Network programming allows the behavior and traffic control of network devices to be processed by software that runs independently of network hardware, meaning that users can program on a controller to configure, control, and manage networks. Network programming separates the control plane of a network from its data plane. The data plane no longer needs to implement control logics of various network protocols. Instead, it only needs to receive and execute the operation instructions of the control plane.
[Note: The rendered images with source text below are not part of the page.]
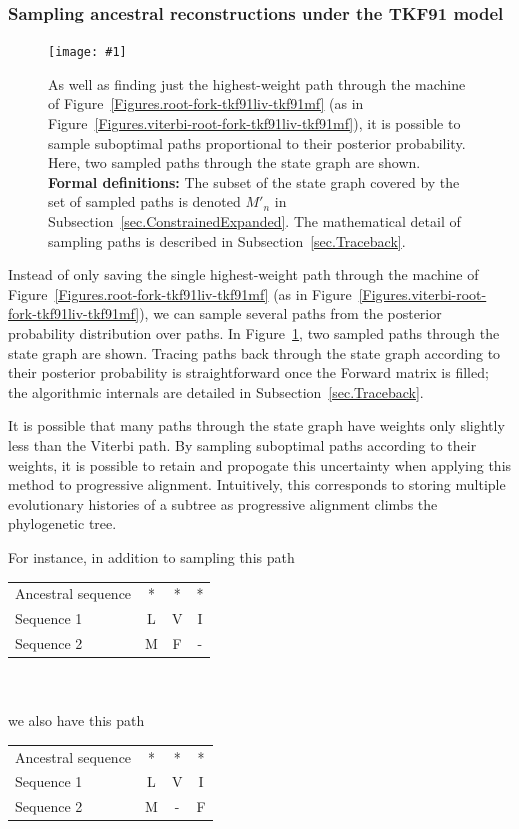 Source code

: \documentclass{article}
\newcommand{\secref}[1]{Subsection~\ref{sec.#1}}
\newcommand{\figref}[1]{Figure~\ref{Figures.#1}}
\newcommand{\figlabel}[1]{\label{Figures.#1}}
\newcommand{\easyfig}[4]{
\begin{figure}
\texttt{[image: \#1]}
\caption{ \figlabel{#3} #4}
\end{figure}}
\newcommand{\widepngfig}[2]{\easyfig{#1.png}{width=\textwidth}{#1}{#2}}
\newcommand\formaldefs{{\bf Formal definitions: }}
\begin{document}
\subsubsection{Sampling ancestral reconstructions under the TKF91 model}

\widepngfig{forward2-root-fork-tkf91liv-tkf91mf}{
As well as finding just the highest-weight path through
the machine of \figref{root-fork-tkf91liv-tkf91mf}
(as in \figref{viterbi-root-fork-tkf91liv-tkf91mf}),
it is possible to sample suboptimal paths proportional to their posterior probability.  
Here, two sampled paths through the state graph are shown. 
\formaldefs
The subset of the state graph covered by the set of sampled paths is denoted $M'_n$ in \secref{ConstrainedExpanded}.
The mathematical detail of sampling paths is described in \secref{Traceback}.}

Instead of only saving the single highest-weight path through
the machine of \figref{root-fork-tkf91liv-tkf91mf}
(as in \figref{viterbi-root-fork-tkf91liv-tkf91mf}),
we can sample several paths from the posterior probability distribution over paths.  
In \figref{forward2-root-fork-tkf91liv-tkf91mf}, two sampled paths through the 
state graph are shown.  
Tracing paths back through the state graph according to their posterior probability
is straightforward once the Forward matrix is filled; 
the algorithmic internals are detailed in \secref{Traceback}. 


It is possible that many paths through the state graph have weights only slightly less than the 
Viterbi path.
By sampling suboptimal paths according to their weights, it is possible to retain and 
propogate  this uncertainty when applying this method to progressive alignment. 
Intuitively, this corresponds to storing multiple evolutionary histories of a subtree
as  progressive alignment climbs the phylogenetic tree.  

\noindent For instance, in addition to sampling this path

\begin{tabular}{lccc}
Ancestral sequence & * & * & * \\
Sequence 1         & L & V & I \\
Sequence 2         & M & F & -
\end{tabular}
\\ \\ 
we also have this path

\begin{tabular}{lccc}
Ancestral sequence & * & * & * \\
Sequence 1         & L & V & I \\
Sequence 2         & M & - & F
\end{tabular}
\end{document}
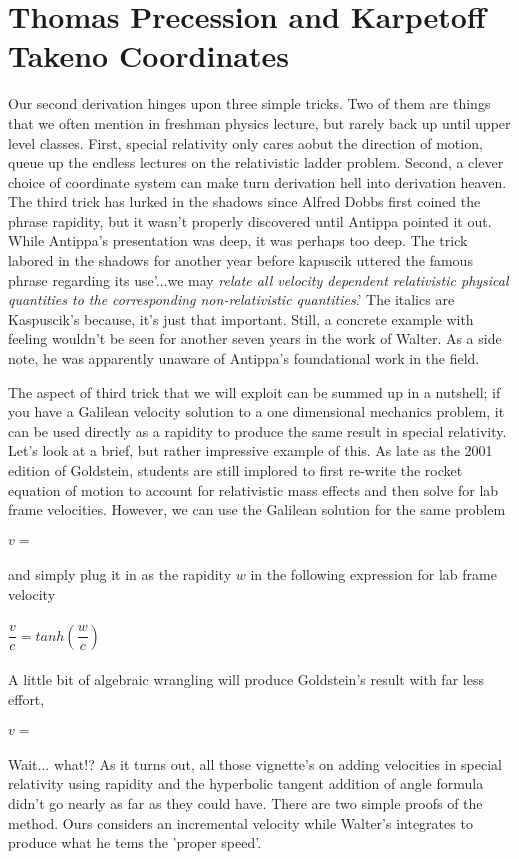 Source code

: \documentclass[prb,preprint]{revtex4-1}
\begin{document}
\section{Thomas Precession and Karpetoff Takeno Coordinates}
Our second derivation hinges upon three simple tricks. Two of them are things that we often mention in freshman physics lecture, but rarely back up until upper level classes.  First, special relativity only cares aobut the direction of motion, queue up the endless lectures on the relativistic ladder problem.  Second, a clever choice of coordinate system can make turn derivation hell into derivation heaven.  The third trick has lurked in the shadows since Alfred Dobbs first coined the phrase rapidity, but it wasn't properly discovered until Antippa \cite{antipparapid} pointed it out.  While Antippa's presentation was deep, it was perhaps too deep.  The trick labored in the shadows for another year before kapuscik\cite{kapuscikrapid} uttered the famous phrase regarding its use'...we may \textit{relate all velocity dependent relativistic physical quantities to the corresponding non-relativistic quantities}.'  The italics are Kaspuscik's because, it's just that important.  Still, a concrete example with feeling wouldn't be seen for another seven years in the work of Walter\cite{wlaterrapid}.  As a side note, he was apparently unaware of Antippa's foundational work in the field.

The aspect of third trick that we will exploit can be summed up in a nutshell; if you have a Galilean velocity solution to a one dimensional mechanics problem, it can be used directly as a rapidity to produce the same result in special relativity.  Let's look at a brief, but rather impressive example of this.  As late as the 2001 edition of Goldstein, students are still implored to first re-write the rocket equation of motion to account for relativistic mass effects and then solve for lab frame velocities.  However, we can use the Galilean solution for the same problem
\\
\\
$v = $
\\
\\
and simply plug it in as the rapidity $w$ in the following expression for lab frame velocity
\\
\\
$\dfrac{v}{c} = tanh\left(\dfrac{w}{c}\right)$
\\
\\
A little bit of algebraic wrangling will produce Goldstein's result with far less effort,
\\
\\
$v = $
\\
\\
Wait... what!?  As it turns out, all those vignette's on adding velocities in special relativity using rapidity and the hyperbolic tangent addition of angle formula didn't go nearly as far as they could have.  There are two simple proofs of the method.  Ours considers an incremental velocity while Walter's integrates to produce what he tems the 'proper speed'.
\end{document}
How Does Network Programming Come About?

On a traditional network device, the network device hardware, operating systems (OSs), and network applications are tightly coupled, forming a closed system and relying on one another. As a result of this setup, if we aim to conduct innovation or evolution on one part, we must also upgrade the other parts correspondingly. This architecture impedes network innovation in the following aspects:

  • Lack of a global network view and traffic visualization capability. As a consequence of this, it is difficult to make optimal decisions from a global perspective of the network, or quickly respond to TE requirements.
  • Lack of a unified abstract model on the data plane prevents the control plane from supporting new functions by programming based on data-plane application programming interfaces (APIs).
  • Lack of automation tools and a long service rollout period.
  • The data and control planes of a device are tightly coupled and bundled for sale. As such, these two planes rely on each other as far as evolution is concerned, and the control plane on a device provided by one vendor cannot control the data plane on a device provided by another.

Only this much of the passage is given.